The current FAQs reiterate that all PRF funds must be expended no later than June 30, 2021 and that providers must submit documentation to substantiate that the funds were used for expenses and lost revenues attributable to coronavirus and were not reimbursed by other sources. Providers who do not expend all of the funds by the June 30, 2021 deadline will be expected to return unused PRF to HHS and that process will be outlined in future guidance.

The June 30th deadline begs the question, when will HHS release a Phase 4 PRF Application to disburse the remaining $24 billion? And when those funds are released, will HHS establish a new spending deadline? LeadingAge has been advocating for the spending deadline to be extended to June 30, 2022. Of note, Congress instructed HHS to distribute 85% of the remaining funds based upon provider losses and expenses incurred in the last half of 2020 and first quarter of 2021 with that information obtained through an application process. We also still await details on how the $8.5 billion in PRF for rural providers will be distributed.

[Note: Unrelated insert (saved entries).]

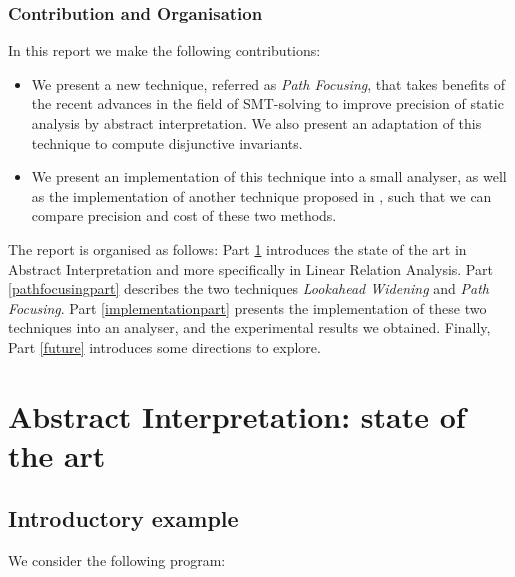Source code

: \documentclass[a4paper,english,titlepage,11pt]{report}
\begin{document}
\subsection*{Contribution and Organisation}

In this report we make the following contributions:
\begin{itemize}
\item We present a new technique, referred as \emph{Path Focusing}, that takes
benefits of the recent advances in the field of SMT-solving to improve precision
of static analysis by abstract interpretation. We also present an adaptation of
this technique to compute disjunctive invariants.
\item We present an implementation of this technique into a small analyser, as
well as the implementation of another technique proposed in \cite{GopanR06},
such that we can compare precision and cost of these two methods.
\end{itemize}

The report is organised as follows:
Part \ref{stateoftheartpart} introduces the state of the art in Abstract
Interpretation and more specifically in Linear Relation Analysis.
Part \ref{pathfocusingpart} describes the two techniques
\emph{Lookahead Widening} and \emph{Path Focusing}.
Part \ref{implementationpart} presents the implementation of these two
techniques into an analyser, and the experimental results we obtained.
Finally, Part \ref{future} introduces some directions to explore.

\chapter{Abstract Interpretation: state of the art}
\label{stateoftheartpart}

\section{Introductory example}

We consider the following program:
\end{document}
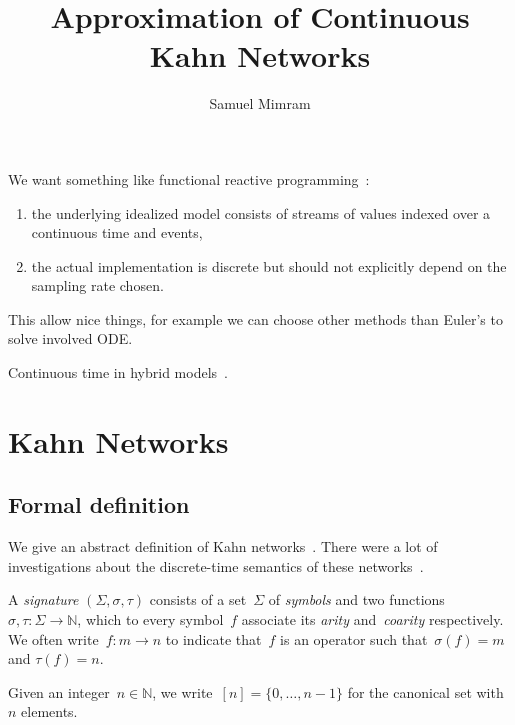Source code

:\documentclass{article}
\title{Approximation of Continuous Kahn Networks}
\author{Samuel Mimram}
\newcommand{\N}{\mathbb{N}}
\newcommand{\intset}[1]{[#1]}
\begin{document}
\maketitle

We want something like functional reactive
programming~\cite{elliott1997functional}:
\begin{enumerate}
\item the underlying idealized model consists of streams of values indexed over
  a continuous time and events,
\item the actual implementation is discrete but should not explicitly depend on
  the sampling rate chosen.
\end{enumerate}
This allow nice things, for example we can choose other methods than Euler's to
solve involved ODE.

Continuous time in hybrid models~\cite{liu:causality-hybrid}.


\section{Kahn Networks}
\subsection{Formal definition}
We give an abstract definition of Kahn
networks~\cite{kahn:semantics-parallel}. There were a lot of investigations
about the discrete-time semantics of these
networks~\cite{hildebrandt2004relational, ...}.

A \emph{signature} $(\Sigma,\sigma,\tau)$ consists of a set~$\Sigma$ of
\emph{symbols} and two functions \hbox{$\sigma,\tau:\Sigma\to\N$}, which to
every symbol~$f$ associate its \emph{arity} and~\emph{coarity} respectively. We
often write~$f:m\to n$ to indicate that~$f$ is an operator such that~$\sigma(f)=m$
and \hbox{$\tau(f)=n$}.

Given an integer~$n\in\N$, we write~$\intset{n}=\{0,\ldots,n-1\}$ for the
canonical set with~$n$ elements.
\end{document}
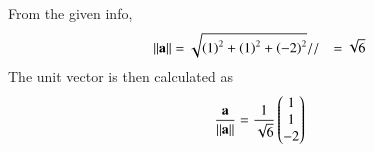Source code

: From the given info, 
\begin{align}
    \left\lVert\mathbf{a}\right\rVert &=\sqrt{\left(1\right)^2 + \left(1\right)^2 + \left(-2\right)^2}
//        &=\sqrt{6}
        \end{align}
The unit vector is then calculated as
    \begin{align}
    \frac{\mathbf{a}}{\left\lVert\mathbf{a}\right\rVert}
        =\frac{1}{\sqrt{6}}\begin{pmatrix}1\\1\\-2\end{pmatrix}
    \end{align}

The recently-updated FAQs also clarify:

  • Phase 3 PRF dollars received by a provider can be used for any eligible losses or expenses throughout calendar year 2020 and through June 30, 2021. Providers do not need to apply their use exclusively to expenses and losses incurred in the first half of 2020 even though that is what the distribution was based upon.
  • Parent organizations can transfer General Distribution PRF payments to its subsidiaries, including those that report income under a separate EIN as long as the terms and conditions for use of the funds are met.
  • Situations where PRF are received but some or all of a provider’s organization was sold, terminated, transferred or otherwise disposed of can retain PRF payments as long as the provider can attest to the terms and conditions related to the funds. A provider cannot opt to return a portion of the PRF received. HHS has repeatedly noted that providers wishing to return funds must return all or none of the PRF.
  • Providers who are part of a cost-based reimbursement system are limited in their use of PRF dollars. The FAQs state if the full cost of providing services is reimbursed then none of these expenses should be reported under PRF. If, however, the cost-based system has a ceiling or some costs are not reimbursed (such as through commercial payers) then the non-reimbursed amounts are eligible to be reimbursed via PRF. New language was added stating, “Provider Relief Fund payments cannot be used to cover costs that are reimbursed from other sources or that other sources are obligated to reimburse. Therefore, if Medicare or Medicaid makes a payment to a provider based on the provider’s Medicare or Medicaid cost, such payment generally is considered to fully reimburse the provider for the costs associated with providing care to Medicare or Medicaid patients and no money from the PRF would be available for those identified Medicare and Medicaid costs.”